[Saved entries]
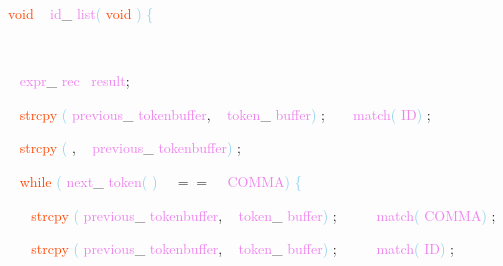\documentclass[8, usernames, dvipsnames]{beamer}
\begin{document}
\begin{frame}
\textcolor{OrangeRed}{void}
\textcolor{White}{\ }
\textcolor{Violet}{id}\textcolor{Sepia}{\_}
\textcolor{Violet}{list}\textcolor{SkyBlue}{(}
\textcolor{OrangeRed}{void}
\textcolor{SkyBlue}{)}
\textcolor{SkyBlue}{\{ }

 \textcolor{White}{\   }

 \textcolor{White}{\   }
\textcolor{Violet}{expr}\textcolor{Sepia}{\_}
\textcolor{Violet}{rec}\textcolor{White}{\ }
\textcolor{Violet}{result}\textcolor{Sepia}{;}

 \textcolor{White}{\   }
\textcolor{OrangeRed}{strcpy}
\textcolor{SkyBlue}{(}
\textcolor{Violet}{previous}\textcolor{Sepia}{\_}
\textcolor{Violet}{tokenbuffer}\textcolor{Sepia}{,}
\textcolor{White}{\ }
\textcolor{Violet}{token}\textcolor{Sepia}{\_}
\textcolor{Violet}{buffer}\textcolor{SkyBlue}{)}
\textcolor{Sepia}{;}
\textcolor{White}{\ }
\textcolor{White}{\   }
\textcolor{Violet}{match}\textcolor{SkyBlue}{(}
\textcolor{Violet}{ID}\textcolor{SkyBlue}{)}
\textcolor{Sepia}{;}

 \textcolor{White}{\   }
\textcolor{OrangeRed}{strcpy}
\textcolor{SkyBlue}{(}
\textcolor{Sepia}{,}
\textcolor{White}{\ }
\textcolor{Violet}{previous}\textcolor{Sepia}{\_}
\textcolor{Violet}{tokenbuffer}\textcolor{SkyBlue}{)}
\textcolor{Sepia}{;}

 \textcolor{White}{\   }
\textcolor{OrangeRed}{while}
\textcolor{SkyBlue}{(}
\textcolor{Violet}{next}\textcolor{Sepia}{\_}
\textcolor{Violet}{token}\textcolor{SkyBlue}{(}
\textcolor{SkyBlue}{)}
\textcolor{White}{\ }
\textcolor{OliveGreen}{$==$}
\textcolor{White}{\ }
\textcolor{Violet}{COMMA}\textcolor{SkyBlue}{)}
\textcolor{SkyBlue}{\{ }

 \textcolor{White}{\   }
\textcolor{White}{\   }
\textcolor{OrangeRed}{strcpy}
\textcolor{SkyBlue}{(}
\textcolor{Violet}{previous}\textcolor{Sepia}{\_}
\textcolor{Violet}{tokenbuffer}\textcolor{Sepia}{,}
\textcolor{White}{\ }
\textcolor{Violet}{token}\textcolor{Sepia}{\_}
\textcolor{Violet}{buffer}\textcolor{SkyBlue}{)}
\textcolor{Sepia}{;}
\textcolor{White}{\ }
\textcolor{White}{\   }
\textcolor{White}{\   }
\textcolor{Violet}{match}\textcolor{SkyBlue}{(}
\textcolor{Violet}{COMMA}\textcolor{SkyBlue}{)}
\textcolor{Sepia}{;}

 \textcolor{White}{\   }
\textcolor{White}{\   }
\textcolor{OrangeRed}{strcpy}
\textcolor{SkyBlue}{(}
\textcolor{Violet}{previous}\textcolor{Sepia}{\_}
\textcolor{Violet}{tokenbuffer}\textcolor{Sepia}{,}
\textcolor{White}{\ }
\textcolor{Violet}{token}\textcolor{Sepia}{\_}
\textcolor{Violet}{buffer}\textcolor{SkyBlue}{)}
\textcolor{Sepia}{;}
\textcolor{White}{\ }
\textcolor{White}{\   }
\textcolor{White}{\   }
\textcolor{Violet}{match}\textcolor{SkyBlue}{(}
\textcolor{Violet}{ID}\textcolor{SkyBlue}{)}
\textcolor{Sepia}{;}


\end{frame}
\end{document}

Task goal => Word for word, restate all of the entries above and leave each picture out.

Exercise result =>
\documentclass[8, usernames, dvipsnames]{beamer}
\begin{document}
\begin{frame}
\textcolor{OrangeRed}{void}
\textcolor{White}{\ }
\textcolor{Violet}{id}\textcolor{Sepia}{\_}
\textcolor{Violet}{list}\textcolor{SkyBlue}{(}
\textcolor{OrangeRed}{void}
\textcolor{SkyBlue}{)}
\textcolor{SkyBlue}{\{ }

 \textcolor{White}{\   }

 \textcolor{White}{\   }
\textcolor{Violet}{expr}\textcolor{Sepia}{\_}
\textcolor{Violet}{rec}\textcolor{White}{\ }
\textcolor{Violet}{result}\textcolor{Sepia}{;}

 \textcolor{White}{\   }
\textcolor{OrangeRed}{strcpy}
\textcolor{SkyBlue}{(}
\textcolor{Violet}{previous}\textcolor{Sepia}{\_}
\textcolor{Violet}{tokenbuffer}\textcolor{Sepia}{,}
\textcolor{White}{\ }
\textcolor{Violet}{token}\textcolor{Sepia}{\_}
\textcolor{Violet}{buffer}\textcolor{SkyBlue}{)}
\textcolor{Sepia}{;}
\textcolor{White}{\ }
\textcolor{White}{\   }
\textcolor{Violet}{match}\textcolor{SkyBlue}{(}
\textcolor{Violet}{ID}\textcolor{SkyBlue}{)}
\textcolor{Sepia}{;}

 \textcolor{White}{\   }
\textcolor{OrangeRed}{strcpy}
\textcolor{SkyBlue}{(}
\textcolor{Sepia}{,}
\textcolor{White}{\ }
\textcolor{Violet}{previous}\textcolor{Sepia}{\_}
\textcolor{Violet}{tokenbuffer}\textcolor{SkyBlue}{)}
\textcolor{Sepia}{;}

 \textcolor{White}{\   }
\textcolor{OrangeRed}{while}
\textcolor{SkyBlue}{(}
\textcolor{Violet}{next}\textcolor{Sepia}{\_}
\textcolor{Violet}{token}\textcolor{SkyBlue}{(}
\textcolor{SkyBlue}{)}
\textcolor{White}{\ }
\textcolor{OliveGreen}{$==$}
\textcolor{White}{\ }
\textcolor{Violet}{COMMA}\textcolor{SkyBlue}{)}
\textcolor{SkyBlue}{\{ }

 \textcolor{White}{\   }
\textcolor{White}{\   }
\textcolor{OrangeRed}{strcpy}
\textcolor{SkyBlue}{(}
\textcolor{Violet}{previous}\textcolor{Sepia}{\_}
\textcolor{Violet}{tokenbuffer}\textcolor{Sepia}{,}
\textcolor{White}{\ }
\textcolor{Violet}{token}\textcolor{Sepia}{\_}
\textcolor{Violet}{buffer}\textcolor{SkyBlue}{)}
\textcolor{Sepia}{;}
\textcolor{White}{\ }
\textcolor{White}{\   }
\textcolor{White}{\   }
\textcolor{Violet}{match}\textcolor{SkyBlue}{(}
\textcolor{Violet}{COMMA}\textcolor{SkyBlue}{)}
\textcolor{Sepia}{;}

 \textcolor{White}{\   }
\textcolor{White}{\   }
\textcolor{OrangeRed}{strcpy}
\textcolor{SkyBlue}{(}
\textcolor{Violet}{previous}\textcolor{Sepia}{\_}
\textcolor{Violet}{tokenbuffer}\textcolor{Sepia}{,}
\textcolor{White}{\ }
\textcolor{Violet}{token}\textcolor{Sepia}{\_}
\textcolor{Violet}{buffer}\textcolor{SkyBlue}{)}
\textcolor{Sepia}{;}
\textcolor{White}{\ }
\textcolor{White}{\   }
\textcolor{White}{\   }
\textcolor{Violet}{match}\textcolor{SkyBlue}{(}
\textcolor{Violet}{ID}\textcolor{SkyBlue}{)}
\textcolor{Sepia}{;}


\end{frame}
\end{document}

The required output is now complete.